Judge Declares Original Family Separation Class Action Reunifications Concluded

SAN DIEGO (CN) – The federal judge overseeing the family-separation class action and reunification of thousands of families separated under the since-abandoned “zero tolerance” immigration policy said Friday all of the original 2,815 children of class members had been reunified with their parents or placed with sponsors, declaring the case “concluded.”

“We have done all we can do and have successfully reunited families or heard from the parents and they’ve addressed the question of whether they want to reunify or not. We have completed the process to this original class,” U.S. District Judge Dana Sabraw said during a status conference in the two-year-old case Friday.

Of the 2,815 children separated from their families, 2,166 were reunified with their parents after the class action challenging the practice was filed by a Congolese mother in February 2018.

Children sleep on a mattress on the floor of the AMAR immigrant shelter in Nuevo Laredo, Mexico, on July 17, 2019. (AP Photo/Marco Ugarte, File)

The other children – 631 – were placed with sponsors after consulting with the kids’ parents or they turned 18 after the class action was filed.

 

The parents of six children were found unfit to be reunified with their kids. Those children are in the care of the Office of Refugee Resettlement.

The parents of another eight kids have already been deported and have told the American Civil Liberties Union they do not want to be reunified with their children.

The steering committee tasked with reunifying families was unable to confirm the parent’s wishes for reunification of one child.

Another three children in the government’s care were determined not to have been separated from a parent.

But the milestone in the family separation case does not mean the work of reunifying separated families is done: employees with migrant rights nongovernmental organization Justice in Motion are still working to find hundreds of parents in Central American countries included in the expanded class action after it was revealed more families were separated than initially known.

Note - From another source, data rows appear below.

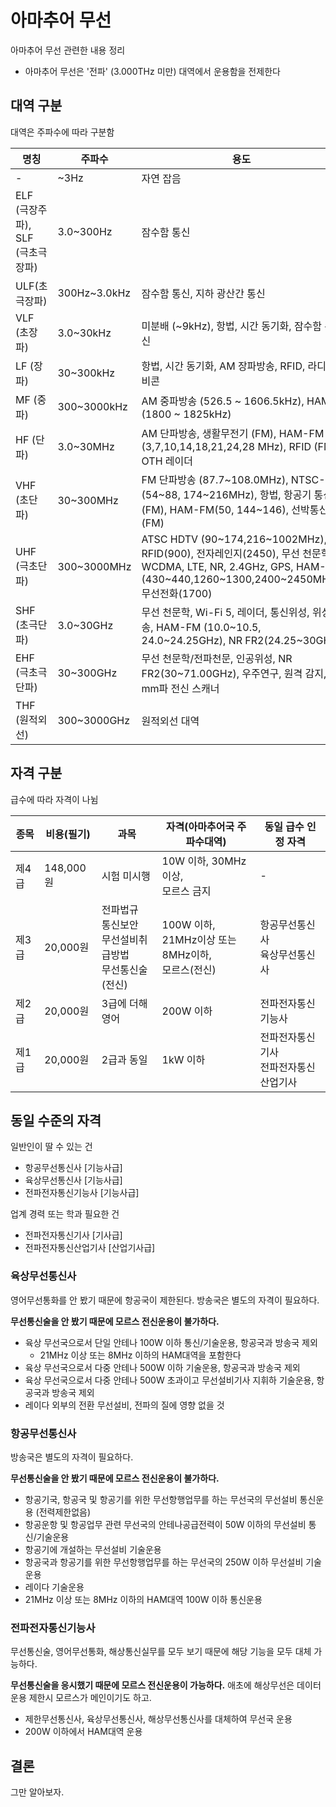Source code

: # 아마추어 무선

아마추어 무선 관련한 내용 정리

* 아마추어 무선은 '전파' (3.000THz 미만) 대역에서 운용함을 전제한다

## 대역 구분
대역은 주파수에 따라 구분함

| 명칭 | 주파수 | 용도 |
| --- |--- |--- |
| - | ~3Hz | 자연 잡음 |
| ELF (극장주파), SLF (극초극장파) | 3.0~300Hz | 잠수함 통신 |
| ULF(초극장파) | 300Hz~3.0kHz | 잠수함 통신, 지하 광산간 통신 |
| VLF (초장파) | 3.0~30kHz | 미분배 (~9kHz), 항법, 시간 동기화, 잠수함 통신 |
| LF (장파) | 30~300kHz | 항법, 시간 동기화, AM 장파방송, RFID, 라디오 비콘 |
| MF (중파) | 300~3000kHz | AM 중파방송 (526.5 ~ 1606.5kHz), HAM (1800 ~ 1825kHz) |
| HF (단파) | 3.0~30MHz | AM 단파방송, 생활무전기 (FM), HAM-FM (3,7,10,14,18,21,24,28 MHz), RFID (FM), OTH 레이더 |
| VHF (초단파) | 30~300MHz | FM 단파방송 (87.7~108.0MHz), NTSC-K (54~88, 174~216MHz), 항법, 항공기 통신 (FM), HAM-FM(50, 144~146), 선박통신 (FM) |
| UHF (극초단파) | 300~3000MHz | ATSC HDTV (90~174,216~1002MHz), RFID(900), 전자레인지(2450), 무선 천문학, WCDMA, LTE, NR, 2.4GHz, GPS, HAM-FM (430~440,1260~1300,2400~2450MHz), 무선전화(1700) |
| SHF (초극단파) | 3.0~30GHz | 무선 천문학, Wi-Fi 5, 레이더, 통신위성, 위성방송, HAM-FM (10.0~10.5, 24.0~24.25GHz), NR FR2(24.25~30GHz) |
| EHF (극초극단파) | 30~300GHz | 무선 천문학/전파천문, 인공위성, NR FR2(30~71.00GHz), 우주연구, 원격 감지, mm파 전신 스캐너 |
| THF (원적외선) | 300~3000GHz | 원적외선 대역 |

## 자격 구분
급수에 따라 자격이 나뉨

| 종목 | 비용(필기) | 과목 | 자격(아마추어국 주파수대역) | 동일 급수 인정 자격 |
| --- | --- | --- | --- | --- |
| 제4급 | 148,000원 | 시험 미시행 | 10W 이하, 30MHz이상,<br>모르스 금지 | - |
| 제3급 | 20,000원 | 전파법규<br>통신보안<br>무선설비취급방법<br>무선통신술(전신) | 100W 이하,<br>21MHz이상 또는<br>8MHz이하,<br>모르스(전신) | 항공무선통신사<br>육상무선통신사 |
| 제2급 | 20,000원 | 3급에 더해<br>영어 | 200W 이하 | 전파전자통신기능사 |
| 제1급 | 20,000원 | 2급과 동일 | 1kW 이하 | 전파전자통신기사<br>전파전자통신산업기사 |

## 동일 수준의 자격
일반인이 딸 수 있는 건
- 항공무선통신사 [기능사급]
- 육상무선통신사 [기능사급]
- 전파전자통신기능사 [기능사급]

업계 경력 또는 학과 필요한 건
- 전파전자통신기사 [기사급]
- 전파전자통신산업기사 [산업기사급]

### 육상무선통신사
영어무선통화를 안 봤기 때문에 항공국이 제한된다.
방송국은 별도의 자격이 필요하다.

**무선통신술을 안 봤기 때문에 모르스 전신운용이 불가하다.**

- 육상 무선국으로서 단일 안테나 100W 이하 통신/기술운용, 항공국과 방송국 제외
  - 21MHz 이상 또는 8MHz 이하의 HAM대역을 포함한다
- 육상 무선국으로서 다중 안테나 500W 이하 기술운용, 항공국과 방송국 제외
- 육상 무선국으로서 다중 안테나 500W 초과이고 무선설비기사 지휘하 기술운용, 항공국과 방송국 제외
- 레이다 외부의 전환 무선설비, 전파의 질에 영향 없을 것

### 항공무선통신사
방송국은 별도의 자격이 필요하다.

**무선통신술을 안 봤기 때문에 모르스 전신운용이 불가하다.**

- 항공기국, 항공국 및 항공기를 위한 무선항행업무를 하는 무선국의 무선설비 통신운용 (전력제한없음)
- 항공운항 및 항공업무 관련 무선국의 안테나공급전력이 50W 이하의 무선설비 통신/기술운용
- 항공기에 개설하는 무선설비 기술운용
- 항공국과 항공기를 위한 무선항행업무를 하는 무선국의 250W 이하 무선설비 기술운용
- 레이다 기술운용
- 21MHz 이상 또는 8MHz 이하의 HAM대역 100W 이하 통신운용

### 전파전자통신기능사
무선통신술, 영어무선통화, 해상통신실무를 모두 보기 때문에 해당 기능을 모두 대체 가능하다.

**무선통신술을 응시했기 때문에 모르스 전신운용이 가능하다.** 애초에 해상무선은 데이터 운용 제한시 모르스가 메인이기도 하고.

- 제한무선통신사, 육상무선통신사, 해상무선통신사를 대체하여 무선국 운용
- 200W 이하에서 HAM대역 운용

## 결론
그만 알아보자.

Of the 1,030 additional children believed to have been separated from their parents, only 395 parents have been reached by the NGO and other attorneys working with the ACLU.

Based on unsuccessful attempts to reach parents by telephone, steering committee head Steven Herzog said 598 parents will need to be reached by other means, including on-the-ground searches in their countries of origin or through calling toll-free telephone lines set up in the U.S., Guatemala, Honduras, Mexico and El Salvador.

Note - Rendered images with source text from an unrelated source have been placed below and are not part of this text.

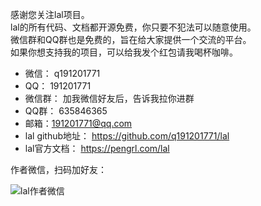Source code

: 感谢您关注lal项目。  
lal的所有代码、文档都开源免费，你只要不犯法可以随意使用。  
微信群和QQ群也是免费的，旨在给大家提供一个交流的平台。  
如果你想支持我的项目，可以给我发个红包请我喝杯咖啡。

- 微信： q191201771
- QQ： 191201771
- 微信群： 加我微信好友后，告诉我拉你进群
- QQ群： 635846365
- 邮箱：191201771@qq.com
- lal github地址： https://github.com/q191201771/lal
- lal官方文档： https://pengrl.com/lal

作者微信，扫码加好友：

![lal作者微信](https://pengrl.com/images/yoko_vx.jpeg?date=220329)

On-the-ground efforts to locate more than 300 “unreachable” parents in Central America has resulted in 151 parents being found.

Herzog said nonprofit members still need to locate 180 parents in Central America.

About 220 “unreachable” parents are believed to be in the U.S., he added.

Nonprofit workers have also sent out more than 1,000 letters to parents and the sponsors of separated children, as well as press releases in a media campaign aimed at connecting with parents to find out their reunification preferences for their children.

“It’s ongoing and slow and painstaking,” Herzog told Sabraw.

“I think the efforts are still fruitful, still productive and we are going to keep doing it,” he added.

A status conference was scheduled for April 17.